::: Listed records
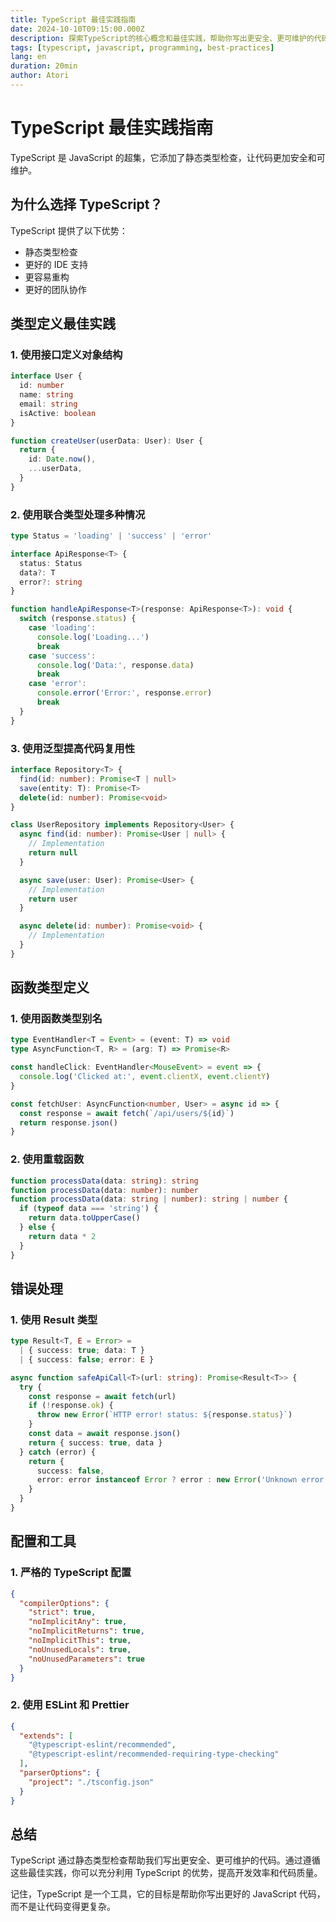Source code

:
 ```yaml
---
title: TypeScript 最佳实践指南
date: 2024-10-10T09:15:00.000Z
description: 探索TypeScript的核心概念和最佳实践，帮助你写出更安全、更可维护的代码
tags: [typescript, javascript, programming, best-practices]
lang: en
duration: 20min
author: Atori
---
```


# TypeScript 最佳实践指南

TypeScript 是 JavaScript 的超集，它添加了静态类型检查，让代码更加安全和可维护。

## 为什么选择 TypeScript？

TypeScript 提供了以下优势：

- 静态类型检查
- 更好的 IDE 支持
- 更容易重构
- 更好的团队协作

## 类型定义最佳实践

### 1. 使用接口定义对象结构

```typescript
interface User {
  id: number
  name: string
  email: string
  isActive: boolean
}

function createUser(userData: User): User {
  return {
    id: Date.now(),
    ...userData,
  }
}
```

### 2. 使用联合类型处理多种情况

```typescript
type Status = 'loading' | 'success' | 'error'

interface ApiResponse<T> {
  status: Status
  data?: T
  error?: string
}

function handleApiResponse<T>(response: ApiResponse<T>): void {
  switch (response.status) {
    case 'loading':
      console.log('Loading...')
      break
    case 'success':
      console.log('Data:', response.data)
      break
    case 'error':
      console.error('Error:', response.error)
      break
  }
}
```

### 3. 使用泛型提高代码复用性

```typescript
interface Repository<T> {
  find(id: number): Promise<T | null>
  save(entity: T): Promise<T>
  delete(id: number): Promise<void>
}

class UserRepository implements Repository<User> {
  async find(id: number): Promise<User | null> {
    // Implementation
    return null
  }

  async save(user: User): Promise<User> {
    // Implementation
    return user
  }

  async delete(id: number): Promise<void> {
    // Implementation
  }
}
```

## 函数类型定义

### 1. 使用函数类型别名

```typescript
type EventHandler<T = Event> = (event: T) => void
type AsyncFunction<T, R> = (arg: T) => Promise<R>

const handleClick: EventHandler<MouseEvent> = event => {
  console.log('Clicked at:', event.clientX, event.clientY)
}

const fetchUser: AsyncFunction<number, User> = async id => {
  const response = await fetch(`/api/users/${id}`)
  return response.json()
}
```

### 2. 使用重载函数

```typescript
function processData(data: string): string
function processData(data: number): number
function processData(data: string | number): string | number {
  if (typeof data === 'string') {
    return data.toUpperCase()
  } else {
    return data * 2
  }
}
```

## 错误处理

### 1. 使用 Result 类型

```typescript
type Result<T, E = Error> =
  | { success: true; data: T }
  | { success: false; error: E }

async function safeApiCall<T>(url: string): Promise<Result<T>> {
  try {
    const response = await fetch(url)
    if (!response.ok) {
      throw new Error(`HTTP error! status: ${response.status}`)
    }
    const data = await response.json()
    return { success: true, data }
  } catch (error) {
    return {
      success: false,
      error: error instanceof Error ? error : new Error('Unknown error'),
    }
  }
}
```

## 配置和工具

### 1. 严格的 TypeScript 配置

```json
{
  "compilerOptions": {
    "strict": true,
    "noImplicitAny": true,
    "noImplicitReturns": true,
    "noImplicitThis": true,
    "noUnusedLocals": true,
    "noUnusedParameters": true
  }
}
```

### 2. 使用 ESLint 和 Prettier

```json
{
  "extends": [
    "@typescript-eslint/recommended",
    "@typescript-eslint/recommended-requiring-type-checking"
  ],
  "parserOptions": {
    "project": "./tsconfig.json"
  }
}
```

## 总结

TypeScript 通过静态类型检查帮助我们写出更安全、更可维护的代码。通过遵循这些最佳实践，你可以充分利用 TypeScript 的优势，提高开发效率和代码质量。

记住，TypeScript 是一个工具，它的目标是帮助你写出更好的 JavaScript 代码，而不是让代码变得更复杂。
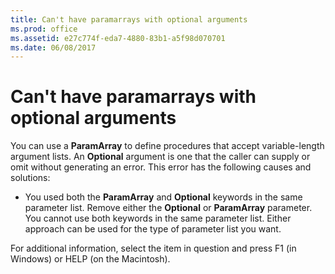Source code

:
 ```yaml
---
title: Can't have paramarrays with optional arguments
ms.prod: office
ms.assetid: e27c774f-eda7-4880-83b1-a5f98d070701
ms.date: 06/08/2017
---
```



# Can't have paramarrays with optional arguments
You can use a  **ParamArray** to define procedures that accept variable-length argument lists. An **Optional** argument is one that the caller can supply or omit without generating an error. This error has the following causes and solutions:


- You used both the  **ParamArray** and **Optional** keywords in the same parameter list. Remove either the **Optional** or **ParamArray** parameter. You cannot use both keywords in the same parameter list. Either approach can be used for the type of parameter list you want.
    

For additional information, select the item in question and press F1 (in Windows) or HELP (on the Macintosh).

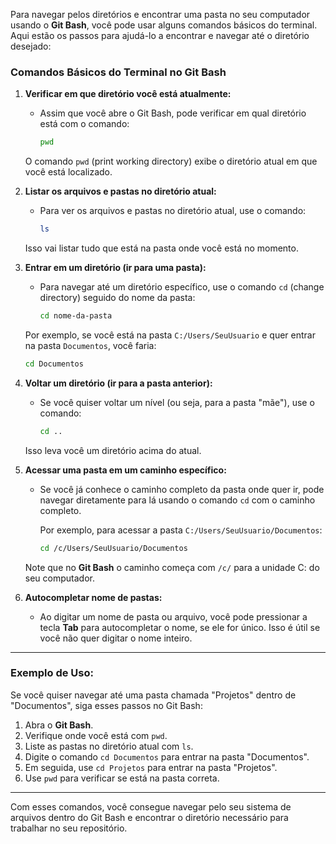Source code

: Para navegar pelos diretórios e encontrar uma pasta no seu computador usando o **Git Bash**, você pode usar alguns comandos básicos do terminal. Aqui estão os passos para ajudá-lo a encontrar e navegar até o diretório desejado:

### **Comandos Básicos do Terminal no Git Bash**

1. **Verificar em que diretório você está atualmente:**
   - Assim que você abre o Git Bash, pode verificar em qual diretório está com o comando:

     ```bash
     pwd
     ```

   O comando `pwd` (print working directory) exibe o diretório atual em que você está localizado.

2. **Listar os arquivos e pastas no diretório atual:**
   - Para ver os arquivos e pastas no diretório atual, use o comando:

     ```bash
     ls
     ```

   Isso vai listar tudo que está na pasta onde você está no momento.

3. **Entrar em um diretório (ir para uma pasta):**
   - Para navegar até um diretório específico, use o comando `cd` (change directory) seguido do nome da pasta:

     ```bash
     cd nome-da-pasta
     ```

   Por exemplo, se você está na pasta `C:/Users/SeuUsuario` e quer entrar na pasta `Documentos`, você faria:

     ```bash
     cd Documentos
     ```

4. **Voltar um diretório (ir para a pasta anterior):**
   - Se você quiser voltar um nível (ou seja, para a pasta "mãe"), use o comando:

     ```bash
     cd ..
     ```

   Isso leva você um diretório acima do atual.

5. **Acessar uma pasta em um caminho específico:**
   - Se você já conhece o caminho completo da pasta onde quer ir, pode navegar diretamente para lá usando o comando `cd` com o caminho completo.

     Por exemplo, para acessar a pasta `C:/Users/SeuUsuario/Documentos`:

     ```bash
     cd /c/Users/SeuUsuario/Documentos
     ```

   Note que no **Git Bash** o caminho começa com `/c/` para a unidade C: do seu computador.

6. **Autocompletar nome de pastas:**
   - Ao digitar um nome de pasta ou arquivo, você pode pressionar a tecla **Tab** para autocompletar o nome, se ele for único. Isso é útil se você não quer digitar o nome inteiro.

---

### **Exemplo de Uso:**

Se você quiser navegar até uma pasta chamada "Projetos" dentro de "Documentos", siga esses passos no Git Bash:

1. Abra o **Git Bash**.
2. Verifique onde você está com `pwd`.
3. Liste as pastas no diretório atual com `ls`.
4. Digite o comando `cd Documentos` para entrar na pasta "Documentos".
5. Em seguida, use `cd Projetos` para entrar na pasta "Projetos".
6. Use `pwd` para verificar se está na pasta correta.

---

Com esses comandos, você consegue navegar pelo seu sistema de arquivos dentro do Git Bash e encontrar o diretório necessário para trabalhar no seu repositório.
::::::
▶ _Task requirements_:
Return each record exactly as given, excluding any image.

▶ _Output for this exercise_:
Source code

:
 ```yaml
---
title: TypeScript 最佳实践指南
date: 2024-10-10T09:15:00.000Z
description: 探索TypeScript的核心概念和最佳实践，帮助你写出更安全、更可维护的代码
tags: [typescript, javascript, programming, best-practices]
lang: en
duration: 20min
author: Atori
---
```


# TypeScript 最佳实践指南

TypeScript 是 JavaScript 的超集，它添加了静态类型检查，让代码更加安全和可维护。

## 为什么选择 TypeScript？

TypeScript 提供了以下优势：

- 静态类型检查
- 更好的 IDE 支持
- 更容易重构
- 更好的团队协作

## 类型定义最佳实践

### 1. 使用接口定义对象结构

```typescript
interface User {
  id: number
  name: string
  email: string
  isActive: boolean
}

function createUser(userData: User): User {
  return {
    id: Date.now(),
    ...userData,
  }
}
```

### 2. 使用联合类型处理多种情况

```typescript
type Status = 'loading' | 'success' | 'error'

interface ApiResponse<T> {
  status: Status
  data?: T
  error?: string
}

function handleApiResponse<T>(response: ApiResponse<T>): void {
  switch (response.status) {
    case 'loading':
      console.log('Loading...')
      break
    case 'success':
      console.log('Data:', response.data)
      break
    case 'error':
      console.error('Error:', response.error)
      break
  }
}
```

### 3. 使用泛型提高代码复用性

```typescript
interface Repository<T> {
  find(id: number): Promise<T | null>
  save(entity: T): Promise<T>
  delete(id: number): Promise<void>
}

class UserRepository implements Repository<User> {
  async find(id: number): Promise<User | null> {
    // Implementation
    return null
  }

  async save(user: User): Promise<User> {
    // Implementation
    return user
  }

  async delete(id: number): Promise<void> {
    // Implementation
  }
}
```

## 函数类型定义

### 1. 使用函数类型别名

```typescript
type EventHandler<T = Event> = (event: T) => void
type AsyncFunction<T, R> = (arg: T) => Promise<R>

const handleClick: EventHandler<MouseEvent> = event => {
  console.log('Clicked at:', event.clientX, event.clientY)
}

const fetchUser: AsyncFunction<number, User> = async id => {
  const response = await fetch(`/api/users/${id}`)
  return response.json()
}
```

### 2. 使用重载函数

```typescript
function processData(data: string): string
function processData(data: number): number
function processData(data: string | number): string | number {
  if (typeof data === 'string') {
    return data.toUpperCase()
  } else {
    return data * 2
  }
}
```

## 错误处理

### 1. 使用 Result 类型

```typescript
type Result<T, E = Error> =
  | { success: true; data: T }
  | { success: false; error: E }

async function safeApiCall<T>(url: string): Promise<Result<T>> {
  try {
    const response = await fetch(url)
    if (!response.ok) {
      throw new Error(`HTTP error! status: ${response.status}`)
    }
    const data = await response.json()
    return { success: true, data }
  } catch (error) {
    return {
      success: false,
      error: error instanceof Error ? error : new Error('Unknown error'),
    }
  }
}
```

## 配置和工具

### 1. 严格的 TypeScript 配置

```json
{
  "compilerOptions": {
    "strict": true,
    "noImplicitAny": true,
    "noImplicitReturns": true,
    "noImplicitThis": true,
    "noUnusedLocals": true,
    "noUnusedParameters": true
  }
}
```

### 2. 使用 ESLint 和 Prettier

```json
{
  "extends": [
    "@typescript-eslint/recommended",
    "@typescript-eslint/recommended-requiring-type-checking"
  ],
  "parserOptions": {
    "project": "./tsconfig.json"
  }
}
```

## 总结

TypeScript 通过静态类型检查帮助我们写出更安全、更可维护的代码。通过遵循这些最佳实践，你可以充分利用 TypeScript 的优势，提高开发效率和代码质量。

记住，TypeScript 是一个工具，它的目标是帮助你写出更好的 JavaScript 代码，而不是让代码变得更复杂。
Source code

:
 ```yaml
---
title: Can't have paramarrays with optional arguments
ms.prod: office
ms.assetid: e27c774f-eda7-4880-83b1-a5f98d070701
ms.date: 06/08/2017
---
```



# Can't have paramarrays with optional arguments
You can use a  **ParamArray** to define procedures that accept variable-length argument lists. An **Optional** argument is one that the caller can supply or omit without generating an error. This error has the following causes and solutions:


- You used both the  **ParamArray** and **Optional** keywords in the same parameter list. Remove either the **Optional** or **ParamArray** parameter. You cannot use both keywords in the same parameter list. Either approach can be used for the type of parameter list you want.
    

For additional information, select the item in question and press F1 (in Windows) or HELP (on the Macintosh).

Source code

: Para navegar pelos diretórios e encontrar uma pasta no seu computador usando o **Git Bash**, você pode usar alguns comandos básicos do terminal. Aqui estão os passos para ajudá-lo a encontrar e navegar até o diretório desejado:

### **Comandos Básicos do Terminal no Git Bash**

1. **Verificar em que diretório você está atualmente:**
   - Assim que você abre o Git Bash, pode verificar em qual diretório está com o comando:

     ```bash
     pwd
     ```

   O comando `pwd` (print working directory) exibe o diretório atual em que você está localizado.

2. **Listar os arquivos e pastas no diretório atual:**
   - Para ver os arquivos e pastas no diretório atual, use o comando:

     ```bash
     ls
     ```

   Isso vai listar tudo que está na pasta onde você está no momento.

3. **Entrar em um diretório (ir para uma pasta):**
   - Para navegar até um diretório específico, use o comando `cd` (change directory) seguido do nome da pasta:

     ```bash
     cd nome-da-pasta
     ```

   Por exemplo, se você está na pasta `C:/Users/SeuUsuario` e quer entrar na pasta `Documentos`, você faria:

     ```bash
     cd Documentos
     ```

4. **Voltar um diretório (ir para a pasta anterior):**
   - Se você quiser voltar um nível (ou seja, para a pasta "mãe"), use o comando:

     ```bash
     cd ..
     ```

   Isso leva você um diretório acima do atual.

5. **Acessar uma pasta em um caminho específico:**
   - Se você já conhece o caminho completo da pasta onde quer ir, pode navegar diretamente para lá usando o comando `cd` com o caminho completo.

     Por exemplo, para acessar a pasta `C:/Users/SeuUsuario/Documentos`:

     ```bash
     cd /c/Users/SeuUsuario/Documentos
     ```

   Note que no **Git Bash** o caminho começa com `/c/` para a unidade C: do seu computador.

6. **Autocompletar nome de pastas:**
   - Ao digitar um nome de pasta ou arquivo, você pode pressionar a tecla **Tab** para autocompletar o nome, se ele for único. Isso é útil se você não quer digitar o nome inteiro.

---

### **Exemplo de Uso:**

Se você quiser navegar até uma pasta chamada "Projetos" dentro de "Documentos", siga esses passos no Git Bash:

1. Abra o **Git Bash**.
2. Verifique onde você está com `pwd`.
3. Liste as pastas no diretório atual com `ls`.
4. Digite o comando `cd Documentos` para entrar na pasta "Documentos".
5. Em seguida, use `cd Projetos` para entrar na pasta "Projetos".
6. Use `pwd` para verificar se está na pasta correta.

---

Com esses comandos, você consegue navegar pelo seu sistema de arquivos dentro do Git Bash e encontrar o diretório necessário para trabalhar no seu repositório.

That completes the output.